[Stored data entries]
----------------

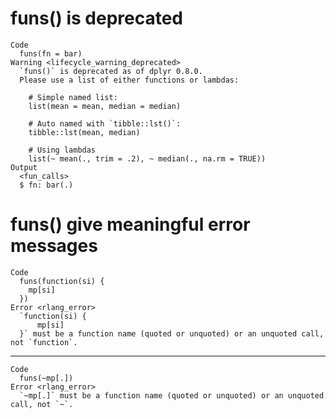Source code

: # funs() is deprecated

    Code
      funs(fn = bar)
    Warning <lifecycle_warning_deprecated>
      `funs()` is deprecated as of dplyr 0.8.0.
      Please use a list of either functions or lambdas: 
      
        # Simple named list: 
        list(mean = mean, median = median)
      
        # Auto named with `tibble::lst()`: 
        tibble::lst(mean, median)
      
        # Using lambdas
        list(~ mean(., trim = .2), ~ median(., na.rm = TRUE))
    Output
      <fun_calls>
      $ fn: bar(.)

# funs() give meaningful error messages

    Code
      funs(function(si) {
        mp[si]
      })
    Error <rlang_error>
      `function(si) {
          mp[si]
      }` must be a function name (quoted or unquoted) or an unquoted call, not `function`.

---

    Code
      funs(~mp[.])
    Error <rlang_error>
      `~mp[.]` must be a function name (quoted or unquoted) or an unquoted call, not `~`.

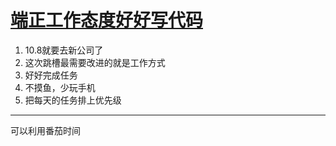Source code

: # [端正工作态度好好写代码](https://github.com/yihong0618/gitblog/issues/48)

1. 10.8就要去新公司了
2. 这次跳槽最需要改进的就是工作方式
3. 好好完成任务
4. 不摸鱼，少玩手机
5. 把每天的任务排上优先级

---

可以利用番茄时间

----------------

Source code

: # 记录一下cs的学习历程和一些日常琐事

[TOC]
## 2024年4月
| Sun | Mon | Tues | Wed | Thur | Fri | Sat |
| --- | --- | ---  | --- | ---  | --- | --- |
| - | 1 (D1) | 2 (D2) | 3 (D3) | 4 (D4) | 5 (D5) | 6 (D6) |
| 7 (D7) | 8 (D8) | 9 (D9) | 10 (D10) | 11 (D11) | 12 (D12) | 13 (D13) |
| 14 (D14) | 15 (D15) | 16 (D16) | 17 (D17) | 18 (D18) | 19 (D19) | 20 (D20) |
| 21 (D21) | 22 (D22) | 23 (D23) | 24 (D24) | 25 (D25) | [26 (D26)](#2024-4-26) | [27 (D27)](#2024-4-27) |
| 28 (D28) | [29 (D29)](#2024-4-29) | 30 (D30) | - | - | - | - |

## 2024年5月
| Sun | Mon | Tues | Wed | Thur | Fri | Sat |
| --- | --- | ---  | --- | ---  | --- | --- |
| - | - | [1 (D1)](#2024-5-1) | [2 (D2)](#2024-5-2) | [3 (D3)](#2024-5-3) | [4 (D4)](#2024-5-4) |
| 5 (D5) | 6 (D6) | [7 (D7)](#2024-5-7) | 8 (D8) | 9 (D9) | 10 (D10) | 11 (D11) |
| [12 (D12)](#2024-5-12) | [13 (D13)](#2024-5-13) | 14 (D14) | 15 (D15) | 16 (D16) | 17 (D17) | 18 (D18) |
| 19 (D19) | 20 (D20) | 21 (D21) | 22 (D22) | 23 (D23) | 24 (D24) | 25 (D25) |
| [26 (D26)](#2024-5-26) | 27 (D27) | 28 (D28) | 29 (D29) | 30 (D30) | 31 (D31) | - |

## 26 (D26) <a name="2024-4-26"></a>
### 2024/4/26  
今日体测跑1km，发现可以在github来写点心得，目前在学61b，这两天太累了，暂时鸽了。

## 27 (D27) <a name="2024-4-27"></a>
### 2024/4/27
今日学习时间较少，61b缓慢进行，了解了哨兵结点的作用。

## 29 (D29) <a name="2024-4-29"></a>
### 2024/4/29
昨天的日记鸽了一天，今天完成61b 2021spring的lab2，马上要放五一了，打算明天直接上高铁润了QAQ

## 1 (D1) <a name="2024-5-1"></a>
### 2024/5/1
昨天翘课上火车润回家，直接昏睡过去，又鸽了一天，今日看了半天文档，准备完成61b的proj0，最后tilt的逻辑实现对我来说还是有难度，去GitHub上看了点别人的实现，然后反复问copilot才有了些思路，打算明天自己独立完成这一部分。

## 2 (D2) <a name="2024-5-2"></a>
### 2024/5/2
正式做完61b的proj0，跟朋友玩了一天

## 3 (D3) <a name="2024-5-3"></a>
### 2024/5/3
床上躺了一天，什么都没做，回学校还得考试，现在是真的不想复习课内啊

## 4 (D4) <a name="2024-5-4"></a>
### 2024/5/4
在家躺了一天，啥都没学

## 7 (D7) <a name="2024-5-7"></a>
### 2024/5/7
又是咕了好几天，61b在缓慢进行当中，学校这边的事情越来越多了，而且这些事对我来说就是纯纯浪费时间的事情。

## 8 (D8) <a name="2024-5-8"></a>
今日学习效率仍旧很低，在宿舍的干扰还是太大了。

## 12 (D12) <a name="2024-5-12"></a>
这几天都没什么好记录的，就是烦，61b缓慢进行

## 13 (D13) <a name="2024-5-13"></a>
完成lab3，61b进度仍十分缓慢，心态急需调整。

----------------

#### [Work instructions]
Above are the lines; repeat exactly the ones from the line containing "## 27 (D27)" down to the line containing "完成lab3，61b进度仍十分缓慢，心态急需调整。", both inclusive.

#### [Answer to the problem]
## 27 (D27) <a name="2024-4-27"></a>
### 2024/4/27
今日学习时间较少，61b缓慢进行，了解了哨兵结点的作用。

## 29 (D29) <a name="2024-4-29"></a>
### 2024/4/29
昨天的日记鸽了一天，今天完成61b 2021spring的lab2，马上要放五一了，打算明天直接上高铁润了QAQ

## 1 (D1) <a name="2024-5-1"></a>
### 2024/5/1
昨天翘课上火车润回家，直接昏睡过去，又鸽了一天，今日看了半天文档，准备完成61b的proj0，最后tilt的逻辑实现对我来说还是有难度，去GitHub上看了点别人的实现，然后反复问copilot才有了些思路，打算明天自己独立完成这一部分。

## 2 (D2) <a name="2024-5-2"></a>
### 2024/5/2
正式做完61b的proj0，跟朋友玩了一天

## 3 (D3) <a name="2024-5-3"></a>
### 2024/5/3
床上躺了一天，什么都没做，回学校还得考试，现在是真的不想复习课内啊

## 4 (D4) <a name="2024-5-4"></a>
### 2024/5/4
在家躺了一天，啥都没学

## 7 (D7) <a name="2024-5-7"></a>
### 2024/5/7
又是咕了好几天，61b在缓慢进行当中，学校这边的事情越来越多了，而且这些事对我来说就是纯纯浪费时间的事情。

## 8 (D8) <a name="2024-5-8"></a>
今日学习效率仍旧很低，在宿舍的干扰还是太大了。

## 12 (D12) <a name="2024-5-12"></a>
这几天都没什么好记录的，就是烦，61b缓慢进行

## 13 (D13) <a name="2024-5-13"></a>
完成lab3，61b进度仍十分缓慢，心态急需调整。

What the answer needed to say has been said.